AVAILABLE DATA Start Marker

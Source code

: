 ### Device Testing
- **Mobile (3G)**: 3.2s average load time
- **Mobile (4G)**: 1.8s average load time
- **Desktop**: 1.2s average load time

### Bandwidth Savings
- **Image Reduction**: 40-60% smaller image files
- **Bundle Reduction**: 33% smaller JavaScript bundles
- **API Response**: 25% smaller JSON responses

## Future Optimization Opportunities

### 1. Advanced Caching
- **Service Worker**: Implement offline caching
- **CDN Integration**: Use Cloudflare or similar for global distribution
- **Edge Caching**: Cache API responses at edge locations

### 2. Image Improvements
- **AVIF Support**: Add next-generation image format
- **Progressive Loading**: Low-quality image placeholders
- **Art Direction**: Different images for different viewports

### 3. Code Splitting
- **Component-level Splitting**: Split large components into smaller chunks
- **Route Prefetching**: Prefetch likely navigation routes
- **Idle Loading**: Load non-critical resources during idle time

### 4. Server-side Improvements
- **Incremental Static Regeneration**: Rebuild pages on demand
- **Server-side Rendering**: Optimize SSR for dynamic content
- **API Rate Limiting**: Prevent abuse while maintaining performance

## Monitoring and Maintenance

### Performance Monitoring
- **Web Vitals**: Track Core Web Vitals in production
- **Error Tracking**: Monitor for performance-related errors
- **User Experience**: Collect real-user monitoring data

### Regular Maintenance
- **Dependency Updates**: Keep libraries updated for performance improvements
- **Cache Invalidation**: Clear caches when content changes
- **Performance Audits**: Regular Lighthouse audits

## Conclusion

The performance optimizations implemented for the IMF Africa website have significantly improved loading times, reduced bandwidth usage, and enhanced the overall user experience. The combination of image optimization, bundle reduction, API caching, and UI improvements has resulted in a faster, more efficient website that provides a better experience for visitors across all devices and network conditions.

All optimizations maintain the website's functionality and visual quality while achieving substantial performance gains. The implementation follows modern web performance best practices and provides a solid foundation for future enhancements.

AVAILABLE DATA End Marker

### WORK REQUEST:
Where a line in the listing holds the string "average", include it in the count, then report the total alone.

### ANSWER TO THE PROBLEM:
3